I reached out to a few of my blogging friends to write some posts while Lindsey and I are away on our honeymoon. Today’s post comes from Alexander, who decided to take things in an entirely different direction. Thanks Alex for the great post!
As a nod to Josh’s impending nuptials, my original idea for this guest blog post was to wax nostalgic about my 2010 honeymoon in Greece. Though I’m sure that it would have been a lot of fun reminiscing about the gorgeous Santorini sunsets and heaping Athenian gyros, I ultimately decided to go in a different direction.
You see, this is the first chance that I’ve had to write a guest post for a fellow male blogger. Just about all of the other bloggers in the Pittsburgh-area are blog-hers. I’ve collaborated with a bunch of them and they’re truly wonderful and talented women, but the fact that Josh’s blog doesn’t routinely concern Magic Mike, macaroons or Smokey Eye tutorials is a huge breath of fresh air for me.
As a result, I’m taking this opportunity to indulge my masculine-side and write about the most important subject to men everywhere – Sports!!!
Unfortunately, this is a relatively dead period as far as sports go. The NBA and NHL just finished, NFL training camp is just starting, and we still have a long way to go in the interminable baseball season before games really matter that much.
Therefore now is a good of time as any to take a trip down memory lane and post some pics of my early 90s sports cards collection. But first, some history!
My interest in collecting sports cards began in the fall of 1990 when I was 13 years old. I was already a huge comic book fan and started to see more and more sport cards filling up counter space at the hobby shops (shout out to Collector’s Den in Carrick). Combining my love of collecting and sports, it made a lot of sense for me to start spending my parent’s hard-earned money on packs of athlete’s photographs.
I started with football cards, mainly because it was the only sport on television during that time of year. The Steelers kinda stunk back then, but my love of Barry Sanders, Lawrence Taylor and Joe Montana kept me highly interested in the game. One bright spot for the Steelers during that time was Eric Green. He was a precursor to the athletic, pass-catching tight ends featured in the game today like Antonio Gates and really provided a spark to the otherwise anemic Bubby Brister-led offense.
Along with Green’s 1990 Pro Set rookie card, the sheet above holds the Pro Set rookie cards of Hall of Famer’s Junior Seau, Cortez Kennedy and Emmitt Smith. Also shown are the RC’s of two-time Pro Bowler and Super Bowl XXV-winner Rodney Hampton and Rob Moore, who was the body double for Cuba Gooding Jr. in Jerry Maguire. #TheMoreYouKnow
After football season was over, I dove head first into the linchpin of the collectables industry – baseball cards. The below sheet shows some nice portraits of the heaviest hitters from that era, including one b&w photograph capturing a statuesque Jose Canseco at the height of his juice-induced powers (44 HRs/122 RBIs in 1991).

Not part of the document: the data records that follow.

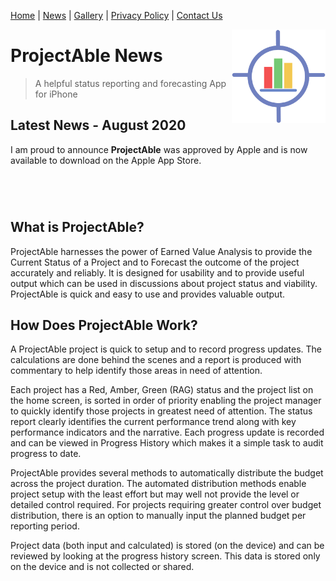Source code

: [Home](index) <a name="Index"></a> | [News](News) <a name="News"></a> | [Gallery](gallery) <a name="Gallery"></a> | [Privacy Policy](PrivacyPolicy) <a name="Privacy Policy"></a> | [Contact Us](contactus) <a name="Contact Us"></a>


<img style="float: right;" src="img/1024.png" height="150px" width="150px">

# ProjectAble News<a name="top"></a>

> A helpful status reporting and forecasting App for iPhone

## Latest News - August 2020

I am proud to announce **ProjectAble** was approved by Apple and is now available to download on the Apple App Store. 

<a href="https://apps.apple.com/gb/app/projectable/id1515134507?mt=8" style="display:inline-block;overflow:hidden;background:url(https://linkmaker.itunes.apple.com/en-us/badge-lrg.svg?releaseDate=2020-08-18&kind=iossoftware&bubble=apple_music) no-repeat;width:135px;height:40px;"></a>

## What is ProjectAble? <a name="introduction"></a>
ProjectAble harnesses the power of Earned Value Analysis to provide the Current Status of a Project and to Forecast the outcome of the project accurately and reliably. It is designed for usability and to provide useful output which can be used in discussions about project status and viability.
ProjectAble is quick and easy to use and provides valuable output.

## How Does ProjectAble Work? <a name="introduction"></a>
A ProjectAble project is quick to setup and to record progress updates. The calculations are done behind the scenes and a report is produced with commentary to help identify those areas in need of attention.

Each project has a Red, Amber, Green (RAG) status and the project list on the home screen, is sorted in order of priority enabling the project manager to quickly identify those projects in greatest need of attention. The status report clearly identifies the current performance trend along with key performance indicators and the narrative. Each progress update is recorded and can be viewed in Progress History which makes it a simple task to audit progress to date. 

ProjectAble provides several methods to automatically distribute the budget across the project duration. The automated distribution methods enable project setup with the least effort but may well not provide the level or detailed control required. For projects requiring greater control over budget distribution, there is an option to manually input the planned budget per reporting period.

Project data (both input and calculated) is stored (on the device) and can be reviewed by looking at the progress history screen. This data is stored only on the device and is not collected or shared.

<a href="https://apps.apple.com/gb/app/projectable/id1515134507?mt=8" style="display:inline-block;overflow:hidden;background:url(https://linkmaker.itunes.apple.com/en-us/badge-lrg.svg?releaseDate=2020-08-18&kind=iossoftware&bubble=apple_music) no-repeat;width:135px;height:40px;"></a>

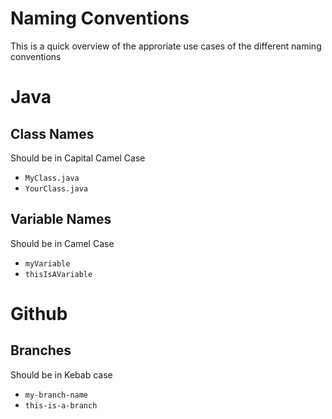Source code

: # Naming Conventions
This is a quick overview of the approriate use cases of the different naming conventions

# Java
## Class Names
Should be in Capital Camel Case
- `MyClass.java`
- `YourClass.java`

## Variable Names
Should be in Camel Case
- `myVariable`
- `thisIsAVariable`

# Github
## Branches
Should be in Kebab case
- `my-branch-name`
- `this-is-a-branch`
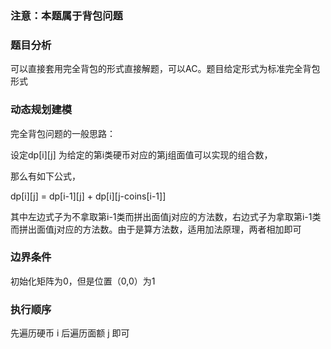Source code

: ### 注意：本题属于背包问题

### 题目分析

可以直接套用完全背包的形式直接解题，可以AC。题目给定形式为标准完全背包形式

### 动态规划建模

完全背包问题的一般思路：

设定dp[i][j] 为给定的第i类硬币对应的第j组面值可以实现的组合数，

那么有如下公式，

dp[i][j] = dp[i-1][j] + dp[i][j-coins[i-1]]

其中左边式子为不拿取第i-1类而拼出面值j对应的方法数，右边式子为拿取第i-1类而拼出面值j对应的方法数。由于是算方法数，适用加法原理，两者相加即可

### 边界条件

初始化矩阵为0，但是位置（0,0）为1

### 执行顺序

先遍历硬币 i 后遍历面额 j 即可


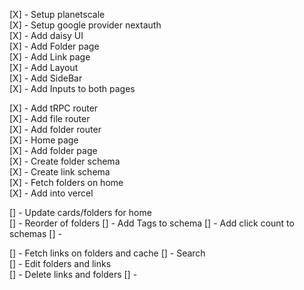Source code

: [X] - Setup planetscale \
[X] - Setup google provider nextauth \
[X] - Add daisy UI \
[X] - Add Folder page \
[X] - Add Link page \
[X] - Add Layout \
[X] - Add SideBar \
[X] - Add Inputs to both pages

[X] - Add tRPC router \
[X] - Add file router \
[X] - Add folder router \
[X] - Home page \
[X] - Add folder page \
[X] - Create folder schema \
[X] - Create link schema \
[X] - Fetch folders on home \
[X] - Add into vercel

[] - Update cards/folders for home \
[] - Reorder of folders
[] - Add Tags to schema
[] - Add click count to schemas
[] - 

[] - Fetch links on folders and cache
[] - Search \
[] - Edit folders and links \
[] - Delete links and folders
[] -
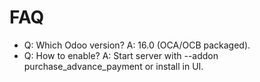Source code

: # FAQ

- Q: Which Odoo version? A: 16.0 (OCA/OCB packaged).
- Q: How to enable? A: Start server with --addon purchase_advance_payment or install in UI.

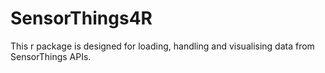 # SensorThings4R

This r package is designed for loading, handling and visualising data from SensorThings APIs.
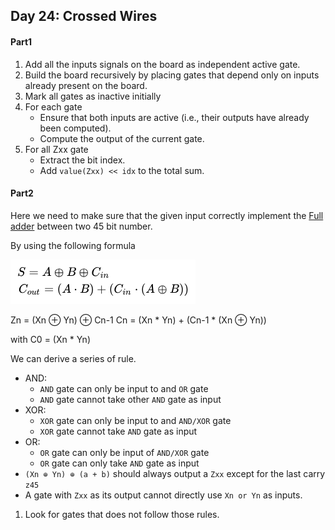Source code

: ## Day 24: Crossed Wires

#### Part1
1. Add all the inputs signals on the board as independent active gate.
1. Build the board recursively by placing gates that depend only on inputs already present on the board.
2. Mark all gates as inactive initially
3. For each gate
    - Ensure that both inputs are active (i.e., their outputs have already been computed).
    - Compute the output of the current gate.
4. For all Zxx gate 
    - Extract the bit index.
    - Add `value(Zxx) << idx` to the total sum.

#### Part2
Here we need to make sure that the given input correctly implement the [Full adder](https://en.wikipedia.org/wiki/Adder_(electronics)) between two 45 bit number.

By using the following formula 

![Full-Adder](full-adder.png)


Zn = (Xn ⊕ Yn) ⊕ Cn-1
Cn = (Xn * Yn) + (Cn-1 * (Xn ⊕ Yn))

with C0 = (Xn * Yn)  

We can derive a series of rule.
  - AND:
      - `AND` gate can only be input to and `OR` gate 
      - `AND` gate cannot take other `AND` gate as input
  - XOR:
      - `XOR` gate can only be input to and `AND/XOR` gate
      - `XOR` gate cannot take `AND` gate as input
  - OR:
      - `OR` gate can only be input of `AND/XOR` gate 
      - `OR` gate can only take `AND` gate as input
  - `(Xn ⊕ Yn) ⊕ (a + b)` should always output a `Zxx` except for the last carry `z45` 
  - A gate with `Zxx` as its output cannot directly use `Xn or Yn` as inputs.

1. Look for gates that does not follow those rules.
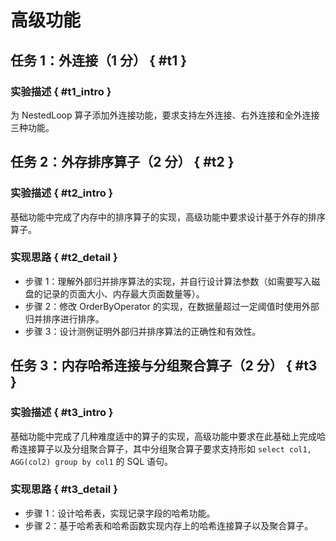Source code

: # 高级功能

## 任务 1：外连接（1 分） { #t1 }

### 实验描述 { #t1_intro }

为 NestedLoop 算子添加外连接功能，要求支持左外连接、右外连接和全外连接三种功能。

## 任务 2：外存排序算子（2 分） { #t2 }

### 实验描述 { #t2_intro }

基础功能中完成了内存中的排序算子的实现，高级功能中要求设计基于外存的排序算子。

### 实现思路 { #t2_detail }

-   步骤 1：理解外部归并排序算法的实现，并自行设计算法参数（如需要写入磁盘的记录的页面大小、内存最大页面数量等）。
-   步骤 2：修改 OrderByOperator 的实现，在数据量超过一定阈值时使用外部归并排序进行排序。
-   步骤 3：设计测例证明外部归并排序算法的正确性和有效性。

## 任务 3：内存哈希连接与分组聚合算子（2 分） { #t3 }

### 实验描述 { #t3_intro }

基础功能中完成了几种难度适中的算子的实现，高级功能中要求在此基础上完成哈希连接算子以及分组聚合算子，其中分组聚合算子要求支持形如 `select col1, AGG(col2) group by col1` 的 SQL 语句。

### 实现思路 { #t3_detail }

-   步骤 1：设计哈希表，实现记录字段的哈希功能。
-   步骤 2：基于哈希表和哈希函数实现内存上的哈希连接算子以及聚合算子。
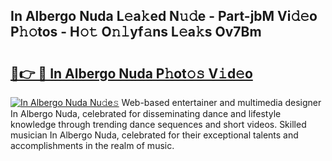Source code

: ## In Albergo Nuda L𝚎a𝚔ed N𝚞𝚍e - Part-jbM Vi𝚍𝚎o P𝚑𝚘tos - H𝚘𝚝 O𝚗𝚕yf𝚊ns L𝚎a𝚔s Ov7Bm

# <h2><a href="http://kf4w3u.oniu.top/?m=In+Albergo+Nuda">🔗👉 🔴 In Albergo Nuda P𝚑ot𝚘𝚜 V𝚒d𝚎o</a></h2>

[![In Albergo Nuda Nu𝚍e𝚜](https://i.imgur.com/0qMVB7G.gif)](http://kf4w3u.oniu.top/?m=In+Albergo+Nuda)
Web-based entertainer and multimedia designer In Albergo Nuda, celebrated for disseminating dance and lifestyle knowledge through trending dance sequences and short videos. Skilled musician In Albergo Nuda, celebrated for their exceptional talents and accomplishments in the realm of music.  
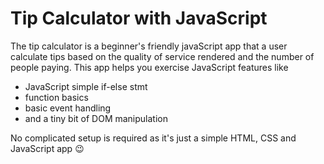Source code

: # Tip Calculator with JavaScript
The tip calculator is a beginner's friendly javaScript app that a user calculate tips based on the quality of service rendered and the number of people paying.
This app helps you exercise JavaScript features like
* JavaScript simple if-else stmt
* function basics
* basic event handling
* and a tiny bit of DOM manipulation

No complicated setup is required as it's just a simple HTML, CSS and JavaScript app :wink: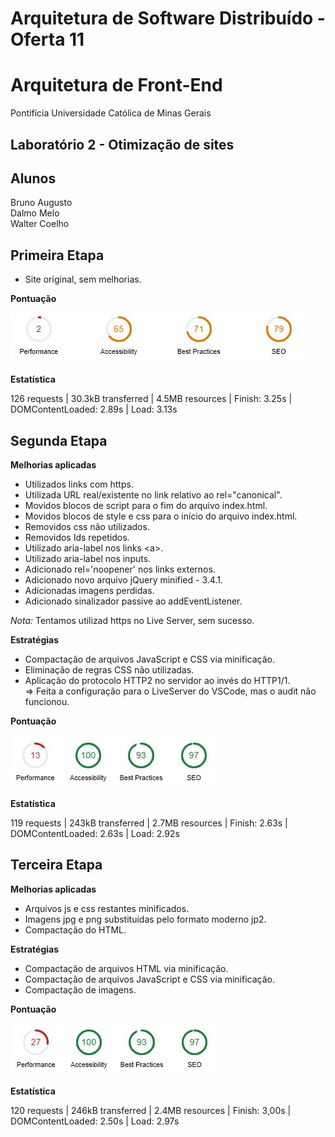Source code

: # Arquitetura de Software Distribuído - Oferta 11
# Arquitetura de Front-End
Pontifícia Universidade Católica de Minas Gerais  


## Laboratório 2 - Otimização de sites

## Alunos
Bruno Augusto  
Dalmo Melo    
Walter Coelho  

## Primeira Etapa
- Site original, sem melhorias.  

**Pontuação**

![alt text](report/score_1o_Estagio.JPG)

**Estatística**

126 requests | 30.3kB transferred | 4.5MB resources | Finish: 3.25s | DOMContentLoaded: 2.89s | Load: 3.13s

## Segunda Etapa  

**Melhorias aplicadas**  
- Utilizados links com https.
- Utilizada URL real/existente no link relativo ao rel="canonical".  
- Movidos blocos de script para o fim do arquivo index.html.  
- Movidos blocos de style e css para o início do arquivo index.html.  
- Removidos css não utilizados.
- Removidos Ids repetidos.
- Utilizado aria-label nos links \<a\>.
- Utilizado aria-label nos inputs.
- Adicionado rel='noopener' nos links externos.
- Adicionado novo arquivo jQuery minified - 3.4.1.
- Adicionadas imagens perdidas.
- Adicionado sinalizador passive ao addEventListener.

*Nota:* Tentamos utilizad https no Live Server, sem sucesso.  

**Estratégias**

- Compactação de arquivos JavaScript e CSS via minificação.  
- Eliminação de regras CSS não utilizadas.  
- Aplicação do protocolo HTTP2 no servidor ao invés do HTTP1/1.   
=> Feita a configuração para o LiveServer do VSCode, mas o audit não funcionou.

**Pontuação**

![alt text](report/score_2o_Estagio.JPG)

**Estatística**

119 requests | 243kB transferred | 2.7MB resources | Finish: 2.63s | DOMContentLoaded: 2.63s | Load: 2.92s  
  

## Terceira Etapa  

**Melhorias aplicadas**  
- Arquivos js e css restantes minificados.  
- Imagens jpg e png substituídas pelo formato moderno jp2.  
- Compactação do HTML.  

**Estratégias**

- Compactação de arquivos HTML via minificação. 
- Compactação de arquivos JavaScript e CSS via minificação.  
- Compactação de imagens.  

**Pontuação**

![alt text](report/score_3o_Estagio.JPG)

**Estatística**  

120 requests | 246kB transferred | 2.4MB resources | Finish: 3,00s | DOMContentLoaded: 2.50s | Load: 2.97s
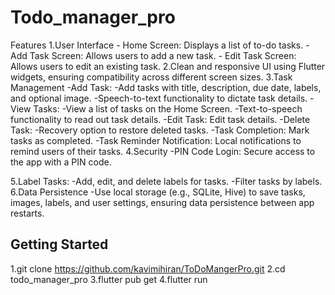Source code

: # Todo_manager_pro

Features
  1.User Interface
      - Home Screen: Displays a list of to-do tasks.
      - Add Task Screen: Allows users to add a new task.
      - Edit Task Screen: Allows users to edit an existing task.
 2.Clean and responsive UI using Flutter widgets, ensuring compatibility across different screen sizes.
 3.Task Management
    -Add Task:
        -Add tasks with title, description, due date, labels, and optional image.
        -Speech-to-text functionality to dictate task details.
    -View Tasks:
        -View a list of tasks on the Home Screen.
        -Text-to-speech functionality to read out task details.
    -Edit Task: Edit task details.
    -Delete Task:
        -Recovery option to restore deleted tasks.
    -Task Completion: Mark tasks as completed.
    -Task Reminder Notification: Local notifications to remind users of their tasks.
 4.Security
    -PIN Code Login: Secure access to the app with a PIN code.

 5.Label Tasks:
    -Add, edit, and delete labels for tasks.
    -Filter tasks by labels.
 6.Data Persistence
    -Use local storage (e.g., SQLite, Hive) to save tasks, images, labels, and user settings, ensuring data persistence between app restarts.

## Getting Started

1.git clone https://github.com/kavimihiran/ToDoMangerPro.git
2.cd todo_manager_pro
3.flutter pub get
4.flutter run

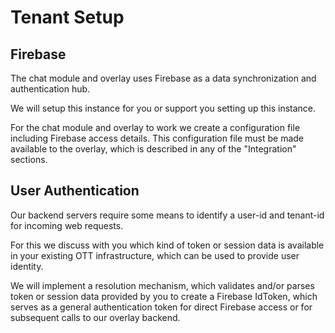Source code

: # Tenant Setup

## Firebase

The chat module and overlay uses Firebase as a data synchronization and authentication hub.

We will setup this instance for you or support you setting up this instance.

For the chat module and overlay to work we create a configuration file including Firebase access details. This configuration
file must be made available to the overlay, which is described in any of the "Integration" sections.

## User Authentication

Our backend servers require some means to identify a user-id and tenant-id for incoming web requests.

For this we discuss with you which kind of token or session data is available in your existing OTT infrastructure,
which can be used to provide user identity.

We will implement a resolution mechanism, which validates and/or parses token or session data provided by you
to create a Firebase IdToken, which serves as a general authentication token for direct Firebase access or
for subsequent calls to our overlay backend.
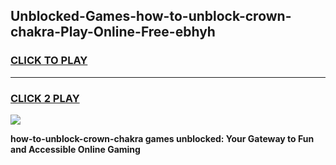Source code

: 
## Unblocked-Games-how-to-unblock-crown-chakra-Play-Online-Free-ebhyh
<h3>
<a href="https://premium76.site?title=how-to-unblock-crown-chakra&ref=26A">CLICK TO PLAY</a></h3>
<hr>

<h3>
<a href="https://premium76.site?title=how-to-unblock-crown-chakra&ref=26A">CLICK 2 PLAY</a>
  
</h3>

<a href="https://premium76.site?title=how-to-unblock-crown-chakra&ref=26A"><img src="https://clearcache.store/games.png"></a>


**how-to-unblock-crown-chakra games unblocked: Your Gateway to Fun and Accessible Online Gaming**
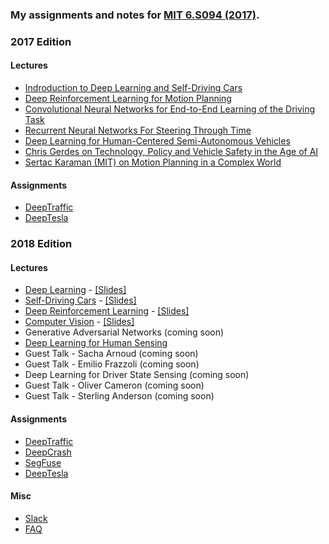 ### My assignments and notes for [MIT 6.S094 (2017)](http://selfdrivingcars.mit.edu/).

### 2017 Edition

#### Lectures
- [Indroduction to Deep Learning and Self-Driving Cars](https://youtu.be/1L0TKZQcUtA?list=PLrAXtmErZgOeiKm4sgNOknGvNjby9efdf)
- [Deep Reinforcement Learning for Motion Planning](https://www.youtube.com/watch?v=QDzM8r3WgBw&list=PLrAXtmErZgOeiKm4sgNOknGvNjby9efdf)
- [Convolutional Neural Networks for End-to-End Learning of the Driving Task](https://www.youtube.com/watch?v=U1toUkZw6VI)
- [Recurrent Neural Networks For Steering Through Time](https://www.youtube.com/watch?v=nFTQ7kHQWtc) 
- [Deep Learning for Human-Centered Semi-Autonomous Vehicles](https://www.youtube.com/watch?v=ByZF8_-OJNI)
- [Chris Gerdes on Technology, Policy and Vehicle Safety in the Age of AI](https://www.youtube.com/watch?v=LDprUza7yT4)
- [Sertac Karaman (MIT) on Motion Planning in a Complex World](https://www.youtube.com/watch?v=0fLSf3NO0-s)

#### Assignments
- [DeepTraffic](http://selfdrivingcars.mit.edu/deeptraffic)
- [DeepTesla](http://selfdrivingcars.mit.edu/deeptesla)


### 2018 Edition

#### Lectures

- [Deep Learning](https://www.youtube.com/watch?v=-6INDaLcuJY&list=PLrAXtmErZgOeiKm4sgNOknGvNjby9efdf&index=9) - [[Slides]](https://www.dropbox.com/s/tru13qjw4jcngx9/lecture1.pdf?dl=1)
- [Self-Driving Cars](https://www.youtube.com/watch?v=_OCjqIgxwHw) - [[Slides]](https://www.dropbox.com/s/x8f486xjg7pla5y/lecture2.pdf?dl=1)
- [Deep Reinforcement Learning](https://www.youtube.com/watch?v=MQ6pP65o7OM) - [[Slides]](https://www.dropbox.com/s/1m4h06cf3lnj8b5/lecture3.pdf?dl=1)
- [Computer Vision](https://www.youtube.com/watch?v=CLOAswsxudo) - [[Slides]](https://www.dropbox.com/s/0n9vf1ndpq0fkpl/lecture4.pdf?dl=1)
- Generative Adversarial Networks (coming soon) 
- [Deep Learning for Human Sensing](https://www.youtube.com/watch?v=Z2GfE8pLyxc)
- Guest Talk - Sacha Arnoud (coming soon) 
- Guest Talk - Emilio Frazzoli (coming soon) 
- Deep Learning for Driver State Sensing (coming soon) 
- Guest Talk - Oliver Cameron (coming soon) 
- Guest Talk - Sterling Anderson (coming soon) 

#### Assignments
- [DeepTraffic](https://selfdrivingcars.mit.edu/deeptraffic/)
- [DeepCrash](https://selfdrivingcars.mit.edu/deepcrash)
- [SegFuse](https://selfdrivingcars.mit.edu/segfuse/)
- [DeepTesla](https://selfdrivingcars.mit.edu/segfuse/)

#### Misc
- [Slack](https://deep-mit-slack.herokuapp.com/)
- [FAQ](https://docs.google.com/document/d/1ZqgghxV1lpZeWUv5zNK0gMUBHfYTw9n6eYzzx9j8nok/edit)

Though basketball was always my favorite sport, basketball cards never really excited me too much. A full set of the 1991-92 Topps Stadium Club and a sh*tload of Michael Jordan cards represent the bulk of my meager collection. Special shout-out goes to SkyBox, which represented the height of digital photo editing back then. Nowadays I think that a cat could walk across my laptop and create something more elaborate.
As I boy, I really wasn’t that aware of hockey. I most closely associated the sport with Jason Voorhees, who wore an old goalie mask while eviscerating promiscuous teenagers in the Friday the 13th films. This all changed when the Pittsburgh Penguins won their first of back-to-back Stanley Cups in 1991.
My time collecting coincided with an influx of amazing talent, so I ended up with a lot of rookie cards of future superstars like Sergei Fedorov, Mike Modano and Jaromir Jagr. Shown below is also the Score RC of Mark Greig, who looks like he’s holding-in a dump in his draft-day photograph.